In his new role Kunitz will provide assistance to Blackhawks coaches at the NHL and AHL level.
Kunitz, 39, played for the Anaheim Ducks, Pittsburgh Penguins, Tampa Bay Lightning and Blackhawks, winning four Stanley Cups (one with the Ducks and three with the Penguins). He also appeared in one all-star game and won an Olympic gold medal with Canada in 2014.
“I feel very fortunate to have been a part of four amazing organizations over the last 15 years,” Kunitz said in a press release. “First and foremost, I’d like to sincerely thank the Anaheim Ducks, the Pittsburgh Penguins, the Tampa Bay Lightning and the Chicago Blackhawks. Every one of these organizations was the ultimate example, not only to me, but to my children, on what true professionalism should be.
“Secondly, I’d like to thank the owners, coaches, trainers, management. Your love for the game, the team and the community was exemplified daily. I am very fortunate to have worked with every one of you.

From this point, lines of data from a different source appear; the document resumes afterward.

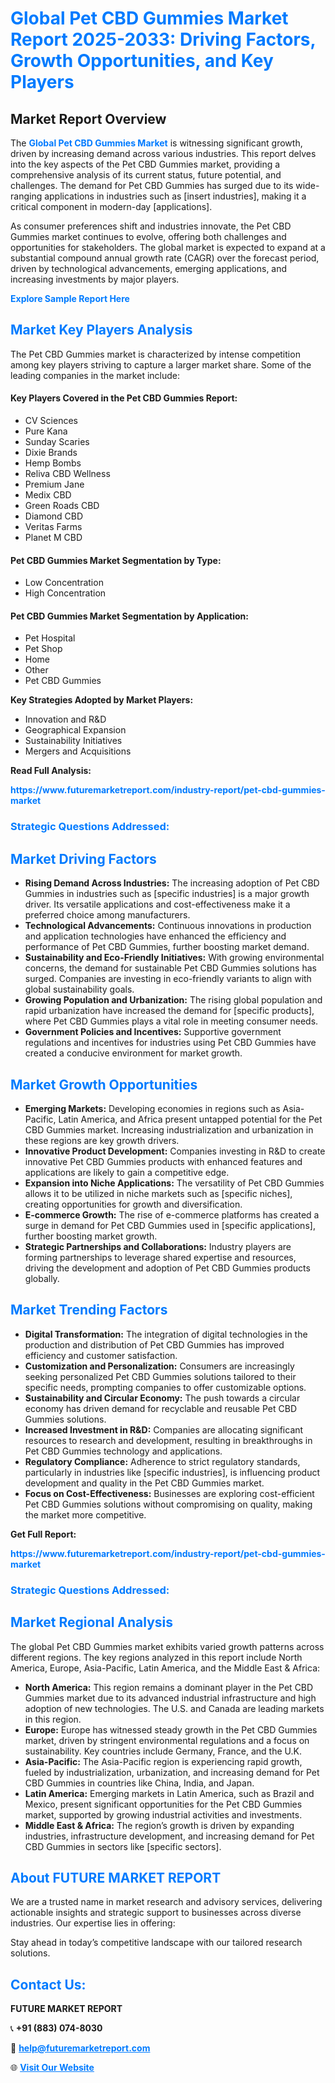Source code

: <h1 style="color: #007BFF;">Global Pet CBD Gummies Market Report 2025-2033: Driving Factors, Growth Opportunities, and Key Players</h1>

<section id="overview">
<h2>Market Report Overview</h2>
<p>The <a href="https://www.futuremarketreport.com/industry-report/pet-cbd-gummies-market" style="color: #007BFF; text-decoration: none;"><strong>Global Pet CBD Gummies Market</strong></a> is witnessing significant growth, driven by increasing demand across various industries. This report delves into the key aspects of the Pet CBD Gummies market, providing a comprehensive analysis of its current status, future potential, and challenges. The demand for Pet CBD Gummies has surged due to its wide-ranging applications in industries such as [insert industries], making it a critical component in modern-day [applications].</p>
<p>As consumer preferences shift and industries innovate, the Pet CBD Gummies market continues to evolve, offering both challenges and opportunities for stakeholders. The global market is expected to expand at a substantial compound annual growth rate (CAGR) over the forecast period, driven by technological advancements, emerging applications, and increasing investments by major players.</p>
</section>

<section id="overview">
<p><a href="https://www.futuremarketreport.com/request-sample/reportId=125652" style="color: #007BFF; text-decoration: none;"><strong>Explore Sample Report Here</strong></a></p>
</section>

<section id="key-players">
<h2 style="color: #007BFF;">Market Key Players Analysis</h2>
<p>The Pet CBD Gummies market is characterized by intense competition among key players striving to capture a larger market share. Some of the leading companies in the market include:</p>
<h4>Key Players Covered in the Pet CBD Gummies Report:</h4>
<ul><li>CV Sciences</li><li>Pure Kana</li><li>Sunday Scaries</li><li>Dixie Brands</li><li>Hemp Bombs</li><li>Reliva CBD Wellness</li><li>Premium Jane</li><li>Medix CBD</li><li>Green Roads CBD</li><li>Diamond CBD</li><li>Veritas Farms</li><li>Planet M CBD</li></ul>
<h4>Pet CBD Gummies Market Segmentation by Type:</h4>
<ul><li>Low Concentration</li><li>High Concentration</li></ul>

<h4>Pet CBD Gummies Market Segmentation by Application:</h4>
<ul><li>Pet Hospital</li><li>Pet Shop</li><li>Home</li><li>Other</li><li>Pet CBD Gummies</li></ul>
<p><strong>Key Strategies Adopted by Market Players:</strong></p>
<ul>
<li>Innovation and R&D</li>
<li>Geographical Expansion</li>
<li>Sustainability Initiatives</li>
<li>Mergers and Acquisitions</li>
</ul>
</section>

<section>
<p><strong>Read Full Analysis: </strong></p><a href="https://www.futuremarketreport.com/industry-report/pet-cbd-gummies-market" style="color: #007BFF; text-decoration: none;"><strong>https://www.futuremarketreport.com/industry-report/pet-cbd-gummies-market</strong></a>
<h3 style="color: #007BFF;">Strategic Questions Addressed:</h3>
</section>

<section id="driving-factors">
<h2 style="color: #007BFF;">Market Driving Factors</h2>
<ul>
<li><strong>Rising Demand Across Industries:</strong> The increasing adoption of Pet CBD Gummies in industries such as [specific industries] is a major growth driver. Its versatile applications and cost-effectiveness make it a preferred choice among manufacturers.</li>
<li><strong>Technological Advancements:</strong> Continuous innovations in production and application technologies have enhanced the efficiency and performance of Pet CBD Gummies, further boosting market demand.</li>
<li><strong>Sustainability and Eco-Friendly Initiatives:</strong> With growing environmental concerns, the demand for sustainable Pet CBD Gummies solutions has surged. Companies are investing in eco-friendly variants to align with global sustainability goals.</li>
<li><strong>Growing Population and Urbanization:</strong> The rising global population and rapid urbanization have increased the demand for [specific products], where Pet CBD Gummies plays a vital role in meeting consumer needs.</li>
<li><strong>Government Policies and Incentives:</strong> Supportive government regulations and incentives for industries using Pet CBD Gummies have created a conducive environment for market growth.</li>
</ul>
</section>

<section id="growth-opportunities">
<h2 style="color: #007BFF;">Market Growth Opportunities</h2>
<ul>
<li><strong>Emerging Markets:</strong> Developing economies in regions such as Asia-Pacific, Latin America, and Africa present untapped potential for the Pet CBD Gummies market. Increasing industrialization and urbanization in these regions are key growth drivers.</li>
<li><strong>Innovative Product Development:</strong> Companies investing in R&D to create innovative Pet CBD Gummies products with enhanced features and applications are likely to gain a competitive edge.</li>
<li><strong>Expansion into Niche Applications:</strong> The versatility of Pet CBD Gummies allows it to be utilized in niche markets such as [specific niches], creating opportunities for growth and diversification.</li>
<li><strong>E-commerce Growth:</strong> The rise of e-commerce platforms has created a surge in demand for Pet CBD Gummies used in [specific applications], further boosting market growth.</li>
<li><strong>Strategic Partnerships and Collaborations:</strong> Industry players are forming partnerships to leverage shared expertise and resources, driving the development and adoption of Pet CBD Gummies products globally.</li>
</ul>
</section>

<section id="trending-factors">
<h2 style="color: #007BFF;">Market Trending Factors</h2>
<ul>
<li><strong>Digital Transformation:</strong> The integration of digital technologies in the production and distribution of Pet CBD Gummies has improved efficiency and customer satisfaction.</li>
<li><strong>Customization and Personalization:</strong> Consumers are increasingly seeking personalized Pet CBD Gummies solutions tailored to their specific needs, prompting companies to offer customizable options.</li>
<li><strong>Sustainability and Circular Economy:</strong> The push towards a circular economy has driven demand for recyclable and reusable Pet CBD Gummies solutions.</li>
<li><strong>Increased Investment in R&D:</strong> Companies are allocating significant resources to research and development, resulting in breakthroughs in Pet CBD Gummies technology and applications.</li>
<li><strong>Regulatory Compliance:</strong> Adherence to strict regulatory standards, particularly in industries like [specific industries], is influencing product development and quality in the Pet CBD Gummies market.</li>
<li><strong>Focus on Cost-Effectiveness:</strong> Businesses are exploring cost-efficient Pet CBD Gummies solutions without compromising on quality, making the market more competitive.</li>
</ul>
</section>

<section>
<p><strong>Get Full Report: </strong></p><a href="https://www.futuremarketreport.com/industry-report/pet-cbd-gummies-market" style="color: #007BFF; text-decoration: none;"><strong>https://www.futuremarketreport.com/industry-report/pet-cbd-gummies-market</strong></a>
<h3 style="color: #007BFF;">Strategic Questions Addressed:</h3>
</section>


<section id="regional-analysis">
<h2 style="color: #007BFF;">Market Regional Analysis</h2>
<p>The global Pet CBD Gummies market exhibits varied growth patterns across different regions. The key regions analyzed in this report include North America, Europe, Asia-Pacific, Latin America, and the Middle East & Africa:</p>
<ul>
<li><strong>North America:</strong> This region remains a dominant player in the Pet CBD Gummies market due to its advanced industrial infrastructure and high adoption of new technologies. The U.S. and Canada are leading markets in this region.</li>
<li><strong>Europe:</strong> Europe has witnessed steady growth in the Pet CBD Gummies market, driven by stringent environmental regulations and a focus on sustainability. Key countries include Germany, France, and the U.K.</li>
<li><strong>Asia-Pacific:</strong> The Asia-Pacific region is experiencing rapid growth, fueled by industrialization, urbanization, and increasing demand for Pet CBD Gummies in countries like China, India, and Japan.</li>
<li><strong>Latin America:</strong> Emerging markets in Latin America, such as Brazil and Mexico, present significant opportunities for the Pet CBD Gummies market, supported by growing industrial activities and investments.</li>
<li><strong>Middle East & Africa:</strong> The region’s growth is driven by expanding industries, infrastructure development, and increasing demand for Pet CBD Gummies in sectors like [specific sectors].</li>
</ul>
</section>

<footer>
<h2 style="color: #007BFF;">About FUTURE MARKET REPORT</h2>
<p>We are a trusted name in market research and advisory services, delivering actionable insights and strategic support to businesses across diverse industries. Our expertise lies in offering:</p>

<p>Stay ahead in today’s competitive landscape with our tailored research solutions.</p>

<h2 style="color: #007BFF;">Contact Us:</h2>
<p><strong>FUTURE MARKET REPORT</strong></p>
<p>📞 <strong>+91 (883) 074-8030</strong></p>
<p>📧 <strong><a href="mailto:help@futuremarketreport.com" style="color: #007BFF;">help@futuremarketreport.com</a></strong></p>
<p>🌐 <strong><a href="https://www.futuremarketreport.com/" style="color: #007BFF;">Visit Our Website</a></strong></p>
</footer>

“Finally, to my teammates, thank you for everything. As a young player you taught me to give my very best. Your leadership helped mold me into the player I knew I could be. I was given the opportunity to play with the very best teams and the very best players and I’m grateful for the laughs and the friendships that we shared together. Thank you for making my childhood dream come true.”
Kunitz retires having played 1,022 games and scored 268 goals and 619 points. He made the playoffs in 13 of his 15 seasons, where he scored 27 goals and 93 points in 127 games.
In his final season with the Blackhawks, Kunitz was limited to only 56 games and had five goals and 10 points.
“Chris had an outstanding professional career. His four Stanley Cups and Olympic gold medal speak for themselves,” Blackhawks head coach Jeremy Colliton said in a statement. “While coaching him last year, I recognized what an asset he would be for our staff and the organization. I’m very pleased to have him a part of our coaching group and, also, use him as a development resource for our young players in Rockford.”